(Beginning of Source data)

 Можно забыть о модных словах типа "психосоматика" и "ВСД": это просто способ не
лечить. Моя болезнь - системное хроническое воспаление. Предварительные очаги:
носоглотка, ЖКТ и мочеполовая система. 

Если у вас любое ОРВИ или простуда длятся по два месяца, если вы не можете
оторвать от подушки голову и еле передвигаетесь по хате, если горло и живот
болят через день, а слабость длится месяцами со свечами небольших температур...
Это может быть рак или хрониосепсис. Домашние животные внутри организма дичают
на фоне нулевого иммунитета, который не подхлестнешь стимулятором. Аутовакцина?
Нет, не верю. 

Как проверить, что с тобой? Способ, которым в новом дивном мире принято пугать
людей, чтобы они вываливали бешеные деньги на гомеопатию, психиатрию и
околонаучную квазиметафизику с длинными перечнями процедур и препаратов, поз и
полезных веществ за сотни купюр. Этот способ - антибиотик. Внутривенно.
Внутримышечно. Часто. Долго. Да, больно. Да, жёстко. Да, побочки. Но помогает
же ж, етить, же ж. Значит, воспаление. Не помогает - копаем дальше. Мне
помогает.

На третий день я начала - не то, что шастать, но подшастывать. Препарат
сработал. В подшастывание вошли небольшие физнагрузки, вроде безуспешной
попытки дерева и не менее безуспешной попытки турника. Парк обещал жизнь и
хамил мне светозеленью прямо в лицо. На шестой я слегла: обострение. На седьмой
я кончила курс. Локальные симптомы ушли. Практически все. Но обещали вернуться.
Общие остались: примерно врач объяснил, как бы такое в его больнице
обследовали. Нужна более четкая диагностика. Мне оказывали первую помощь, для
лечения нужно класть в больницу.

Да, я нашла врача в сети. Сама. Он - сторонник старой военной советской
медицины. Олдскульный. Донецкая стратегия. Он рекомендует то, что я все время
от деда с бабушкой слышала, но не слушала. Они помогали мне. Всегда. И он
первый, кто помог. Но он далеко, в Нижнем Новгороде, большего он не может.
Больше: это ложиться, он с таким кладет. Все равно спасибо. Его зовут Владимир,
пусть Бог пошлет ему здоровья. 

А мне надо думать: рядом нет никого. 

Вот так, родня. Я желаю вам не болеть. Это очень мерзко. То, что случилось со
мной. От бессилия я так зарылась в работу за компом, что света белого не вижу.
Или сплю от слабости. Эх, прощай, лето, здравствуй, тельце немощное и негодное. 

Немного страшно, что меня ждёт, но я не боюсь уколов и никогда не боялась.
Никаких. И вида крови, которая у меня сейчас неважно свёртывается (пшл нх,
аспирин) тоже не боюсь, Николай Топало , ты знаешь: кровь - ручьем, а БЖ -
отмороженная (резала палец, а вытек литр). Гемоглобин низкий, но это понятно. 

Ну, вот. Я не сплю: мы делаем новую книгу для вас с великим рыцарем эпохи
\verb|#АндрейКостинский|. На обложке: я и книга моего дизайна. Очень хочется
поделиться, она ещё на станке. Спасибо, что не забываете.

(End of Source data)

_Activity_.
All that belongs in the answer is an exact copy of the lines from the start of the records above through the line with "первый, кто помог.".

_The completed task_.
 Можно забыть о модных словах типа "психосоматика" и "ВСД": это просто способ не
лечить. Моя болезнь - системное хроническое воспаление. Предварительные очаги:
носоглотка, ЖКТ и мочеполовая система. 

Если у вас любое ОРВИ или простуда длятся по два месяца, если вы не можете
оторвать от подушки голову и еле передвигаетесь по хате, если горло и живот
болят через день, а слабость длится месяцами со свечами небольших температур...
Это может быть рак или хрониосепсис. Домашние животные внутри организма дичают
на фоне нулевого иммунитета, который не подхлестнешь стимулятором. Аутовакцина?
Нет, не верю. 

Как проверить, что с тобой? Способ, которым в новом дивном мире принято пугать
людей, чтобы они вываливали бешеные деньги на гомеопатию, психиатрию и
околонаучную квазиметафизику с длинными перечнями процедур и препаратов, поз и
полезных веществ за сотни купюр. Этот способ - антибиотик. Внутривенно.
Внутримышечно. Часто. Долго. Да, больно. Да, жёстко. Да, побочки. Но помогает
же ж, етить, же ж. Значит, воспаление. Не помогает - копаем дальше. Мне
помогает.

На третий день я начала - не то, что шастать, но подшастывать. Препарат
сработал. В подшастывание вошли небольшие физнагрузки, вроде безуспешной
попытки дерева и не менее безуспешной попытки турника. Парк обещал жизнь и
хамил мне светозеленью прямо в лицо. На шестой я слегла: обострение. На седьмой
я кончила курс. Локальные симптомы ушли. Практически все. Но обещали вернуться.
Общие остались: примерно врач объяснил, как бы такое в его больнице
обследовали. Нужна более четкая диагностика. Мне оказывали первую помощь, для
лечения нужно класть в больницу.

Да, я нашла врача в сети. Сама. Он - сторонник старой военной советской
медицины. Олдскульный. Донецкая стратегия. Он рекомендует то, что я все время
от деда с бабушкой слышала, но не слушала. Они помогали мне. Всегда. И он
первый, кто помог. Но он далеко, в Нижнем Новгороде, большего он не может.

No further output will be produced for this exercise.